▶ What the task asks
Gather all lines in the entries below that include the word "learning".

(Beginning of Provided material)

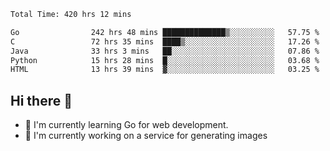 <!--START_SECTION:waka-->

```txt
Total Time: 420 hrs 12 mins

Go                242 hrs 48 mins ██████████████▒░░░░░░░░░░   57.75 %
C                 72 hrs 35 mins  ████▒░░░░░░░░░░░░░░░░░░░░   17.26 %
Java              33 hrs 3 mins   ██░░░░░░░░░░░░░░░░░░░░░░░   07.86 %
Python            15 hrs 28 mins  █░░░░░░░░░░░░░░░░░░░░░░░░   03.68 %
HTML              13 hrs 39 mins  ▓░░░░░░░░░░░░░░░░░░░░░░░░   03.25 %
```

<!--END_SECTION:waka-->

## Hi there 👋
- 🌱 I'm currently learning Go for web development.
- 🔭 I'm currently working on a service for generating images 

<!--
**prorok210/prorok210** is a ✨ _special_ ✨ repository because its `README.md` (this file) appears on your GitHub profile.

Here are some ideas to get you started:

- 🔭 I’m currently working on ...
- 🌱 I’m currently learning ...
- 👯 I’m looking to collaborate on ...
- 🤔 I’m looking for help with ...
- 💬 Ask me about ...
- 📫 How to reach me: ...
- 😄 Pronouns: ...
- ⚡ Fun fact: ...
-->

(End of Provided material)

▶ Expected answer
- 🌱 I'm currently learning Go for web development.
- 🌱 I’m currently learning ...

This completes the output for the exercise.